Supplied data.
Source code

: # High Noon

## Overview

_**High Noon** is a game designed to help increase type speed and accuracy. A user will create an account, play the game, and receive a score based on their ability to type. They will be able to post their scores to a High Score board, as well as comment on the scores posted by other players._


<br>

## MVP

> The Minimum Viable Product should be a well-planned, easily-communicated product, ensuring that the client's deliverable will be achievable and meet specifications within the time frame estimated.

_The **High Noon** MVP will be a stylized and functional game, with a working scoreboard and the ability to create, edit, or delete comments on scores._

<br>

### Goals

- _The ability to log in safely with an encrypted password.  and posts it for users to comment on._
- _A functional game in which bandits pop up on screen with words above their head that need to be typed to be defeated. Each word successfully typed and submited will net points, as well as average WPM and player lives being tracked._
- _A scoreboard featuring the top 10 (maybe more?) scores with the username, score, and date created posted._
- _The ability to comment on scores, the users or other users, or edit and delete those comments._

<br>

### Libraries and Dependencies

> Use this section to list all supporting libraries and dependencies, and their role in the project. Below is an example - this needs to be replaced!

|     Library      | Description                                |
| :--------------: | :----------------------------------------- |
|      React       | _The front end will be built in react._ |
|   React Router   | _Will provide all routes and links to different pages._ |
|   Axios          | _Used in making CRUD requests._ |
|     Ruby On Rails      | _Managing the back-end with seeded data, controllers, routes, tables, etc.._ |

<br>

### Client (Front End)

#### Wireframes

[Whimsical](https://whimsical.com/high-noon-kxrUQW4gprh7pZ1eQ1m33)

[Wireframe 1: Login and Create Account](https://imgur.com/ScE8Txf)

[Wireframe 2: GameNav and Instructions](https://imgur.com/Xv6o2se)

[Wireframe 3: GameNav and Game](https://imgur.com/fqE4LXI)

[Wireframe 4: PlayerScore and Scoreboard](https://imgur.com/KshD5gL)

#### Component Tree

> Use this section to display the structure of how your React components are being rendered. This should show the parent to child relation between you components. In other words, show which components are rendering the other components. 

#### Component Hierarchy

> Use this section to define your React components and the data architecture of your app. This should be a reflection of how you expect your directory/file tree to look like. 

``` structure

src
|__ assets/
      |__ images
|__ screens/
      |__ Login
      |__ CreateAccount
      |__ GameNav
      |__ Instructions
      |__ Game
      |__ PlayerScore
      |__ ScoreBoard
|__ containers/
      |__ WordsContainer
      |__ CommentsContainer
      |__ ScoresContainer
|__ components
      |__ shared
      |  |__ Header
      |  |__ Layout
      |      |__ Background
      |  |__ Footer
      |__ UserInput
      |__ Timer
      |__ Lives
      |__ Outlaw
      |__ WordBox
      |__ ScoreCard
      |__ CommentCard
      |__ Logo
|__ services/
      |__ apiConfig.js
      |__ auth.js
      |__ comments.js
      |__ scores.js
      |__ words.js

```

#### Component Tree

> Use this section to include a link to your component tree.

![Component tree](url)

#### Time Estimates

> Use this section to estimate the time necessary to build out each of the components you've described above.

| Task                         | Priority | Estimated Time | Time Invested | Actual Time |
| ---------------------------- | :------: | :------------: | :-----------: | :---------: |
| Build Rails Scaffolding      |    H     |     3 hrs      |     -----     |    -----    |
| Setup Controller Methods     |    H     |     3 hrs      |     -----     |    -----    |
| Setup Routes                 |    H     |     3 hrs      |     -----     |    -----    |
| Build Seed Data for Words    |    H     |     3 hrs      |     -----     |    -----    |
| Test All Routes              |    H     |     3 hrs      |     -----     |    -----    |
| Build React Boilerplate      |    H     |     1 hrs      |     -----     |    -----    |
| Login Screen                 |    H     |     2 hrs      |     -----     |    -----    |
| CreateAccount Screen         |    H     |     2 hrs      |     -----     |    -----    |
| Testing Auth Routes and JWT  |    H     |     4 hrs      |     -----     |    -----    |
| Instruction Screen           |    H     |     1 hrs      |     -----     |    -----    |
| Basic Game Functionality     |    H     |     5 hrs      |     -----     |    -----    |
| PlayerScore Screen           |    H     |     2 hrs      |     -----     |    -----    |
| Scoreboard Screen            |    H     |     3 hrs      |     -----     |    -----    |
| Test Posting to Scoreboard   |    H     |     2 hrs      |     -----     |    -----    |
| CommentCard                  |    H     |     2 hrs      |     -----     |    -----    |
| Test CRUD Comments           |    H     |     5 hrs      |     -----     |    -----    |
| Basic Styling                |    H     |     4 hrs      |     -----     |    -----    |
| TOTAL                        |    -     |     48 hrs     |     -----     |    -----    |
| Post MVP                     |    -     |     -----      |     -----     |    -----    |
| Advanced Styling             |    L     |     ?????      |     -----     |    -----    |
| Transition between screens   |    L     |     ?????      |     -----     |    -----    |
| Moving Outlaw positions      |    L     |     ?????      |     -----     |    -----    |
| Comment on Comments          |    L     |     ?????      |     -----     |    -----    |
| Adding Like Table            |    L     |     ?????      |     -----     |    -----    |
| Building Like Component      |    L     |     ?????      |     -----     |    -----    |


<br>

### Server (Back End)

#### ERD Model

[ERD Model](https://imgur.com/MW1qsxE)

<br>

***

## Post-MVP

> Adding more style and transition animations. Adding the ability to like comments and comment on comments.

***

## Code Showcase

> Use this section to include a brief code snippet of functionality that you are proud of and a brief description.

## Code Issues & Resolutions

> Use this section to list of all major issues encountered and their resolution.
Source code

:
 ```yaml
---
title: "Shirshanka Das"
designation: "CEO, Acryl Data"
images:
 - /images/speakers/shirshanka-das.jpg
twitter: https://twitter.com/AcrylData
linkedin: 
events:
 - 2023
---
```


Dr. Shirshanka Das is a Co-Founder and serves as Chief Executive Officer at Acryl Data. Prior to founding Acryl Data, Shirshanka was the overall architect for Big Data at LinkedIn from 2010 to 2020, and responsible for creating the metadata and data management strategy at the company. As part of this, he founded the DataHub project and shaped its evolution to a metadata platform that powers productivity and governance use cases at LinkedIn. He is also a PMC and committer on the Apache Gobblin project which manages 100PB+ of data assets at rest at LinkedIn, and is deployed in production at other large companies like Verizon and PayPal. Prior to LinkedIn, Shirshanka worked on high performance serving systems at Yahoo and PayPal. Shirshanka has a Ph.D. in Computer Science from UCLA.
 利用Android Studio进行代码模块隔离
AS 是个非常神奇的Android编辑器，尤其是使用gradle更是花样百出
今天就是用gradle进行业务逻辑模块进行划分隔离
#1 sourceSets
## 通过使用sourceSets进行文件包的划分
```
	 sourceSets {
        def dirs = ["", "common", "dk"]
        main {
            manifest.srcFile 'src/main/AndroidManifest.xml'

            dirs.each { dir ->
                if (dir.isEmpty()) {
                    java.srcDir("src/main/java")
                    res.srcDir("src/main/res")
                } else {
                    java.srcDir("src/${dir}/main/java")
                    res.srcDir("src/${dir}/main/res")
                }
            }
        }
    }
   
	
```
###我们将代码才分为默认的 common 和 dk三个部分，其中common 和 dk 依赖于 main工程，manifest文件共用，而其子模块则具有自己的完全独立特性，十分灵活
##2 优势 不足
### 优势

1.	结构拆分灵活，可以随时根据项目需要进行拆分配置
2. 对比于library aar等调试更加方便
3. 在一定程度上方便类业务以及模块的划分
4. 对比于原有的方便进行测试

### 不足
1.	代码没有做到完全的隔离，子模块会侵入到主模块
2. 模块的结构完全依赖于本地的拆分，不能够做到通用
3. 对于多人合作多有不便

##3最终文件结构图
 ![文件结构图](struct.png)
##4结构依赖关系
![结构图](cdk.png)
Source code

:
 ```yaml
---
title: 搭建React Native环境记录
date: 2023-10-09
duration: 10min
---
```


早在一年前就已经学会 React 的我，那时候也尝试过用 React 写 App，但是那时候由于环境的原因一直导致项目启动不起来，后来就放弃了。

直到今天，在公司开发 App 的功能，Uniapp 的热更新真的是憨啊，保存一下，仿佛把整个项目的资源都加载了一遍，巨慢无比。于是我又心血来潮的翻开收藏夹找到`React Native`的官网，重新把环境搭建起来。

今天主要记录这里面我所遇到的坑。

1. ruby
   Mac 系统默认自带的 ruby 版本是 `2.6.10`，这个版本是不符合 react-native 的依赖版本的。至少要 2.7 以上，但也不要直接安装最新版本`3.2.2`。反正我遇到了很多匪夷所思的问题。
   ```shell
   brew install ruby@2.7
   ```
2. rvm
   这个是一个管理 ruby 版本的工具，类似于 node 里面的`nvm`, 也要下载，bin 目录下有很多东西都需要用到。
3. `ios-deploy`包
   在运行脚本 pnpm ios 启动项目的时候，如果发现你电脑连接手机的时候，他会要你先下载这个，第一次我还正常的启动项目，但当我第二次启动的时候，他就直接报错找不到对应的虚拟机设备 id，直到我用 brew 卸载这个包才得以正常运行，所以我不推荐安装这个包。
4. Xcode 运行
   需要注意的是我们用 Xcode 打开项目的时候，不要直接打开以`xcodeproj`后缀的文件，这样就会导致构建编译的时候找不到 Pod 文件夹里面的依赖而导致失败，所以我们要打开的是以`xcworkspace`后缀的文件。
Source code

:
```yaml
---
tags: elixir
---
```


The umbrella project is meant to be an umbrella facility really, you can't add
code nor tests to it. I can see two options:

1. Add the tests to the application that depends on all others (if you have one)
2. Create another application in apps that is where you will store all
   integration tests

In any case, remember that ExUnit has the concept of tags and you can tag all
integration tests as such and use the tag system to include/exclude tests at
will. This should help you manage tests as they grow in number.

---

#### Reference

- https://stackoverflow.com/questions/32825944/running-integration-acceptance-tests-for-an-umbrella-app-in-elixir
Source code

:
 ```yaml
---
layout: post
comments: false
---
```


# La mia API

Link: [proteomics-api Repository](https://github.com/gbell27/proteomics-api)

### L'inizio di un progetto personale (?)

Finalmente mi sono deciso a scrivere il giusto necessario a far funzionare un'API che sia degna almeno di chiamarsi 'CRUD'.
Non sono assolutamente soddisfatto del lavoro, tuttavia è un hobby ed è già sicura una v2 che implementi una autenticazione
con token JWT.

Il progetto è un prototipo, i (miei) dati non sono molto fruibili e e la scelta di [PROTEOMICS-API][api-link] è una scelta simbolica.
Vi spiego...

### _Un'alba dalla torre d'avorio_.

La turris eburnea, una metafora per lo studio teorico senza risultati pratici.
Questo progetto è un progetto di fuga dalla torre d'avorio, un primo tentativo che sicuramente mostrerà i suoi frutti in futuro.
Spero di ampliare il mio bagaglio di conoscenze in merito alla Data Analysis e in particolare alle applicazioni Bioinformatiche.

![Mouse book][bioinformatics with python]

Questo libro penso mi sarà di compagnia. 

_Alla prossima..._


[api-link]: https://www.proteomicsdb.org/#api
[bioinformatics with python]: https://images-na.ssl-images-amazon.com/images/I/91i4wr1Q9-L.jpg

Your task.
Go back to the listing above. Copy word for word the lines from the one with "- _A functional" through the one with "### Libraries and Dependencies", and nothing more.

Exercise solution.
- _A functional game in which bandits pop up on screen with words above their head that need to be typed to be defeated. Each word successfully typed and submited will net points, as well as average WPM and player lives being tracked._
- _A scoreboard featuring the top 10 (maybe more?) scores with the username, score, and date created posted._
- _The ability to comment on scores, the users or other users, or edit and delete those comments._

<br>

### Libraries and Dependencies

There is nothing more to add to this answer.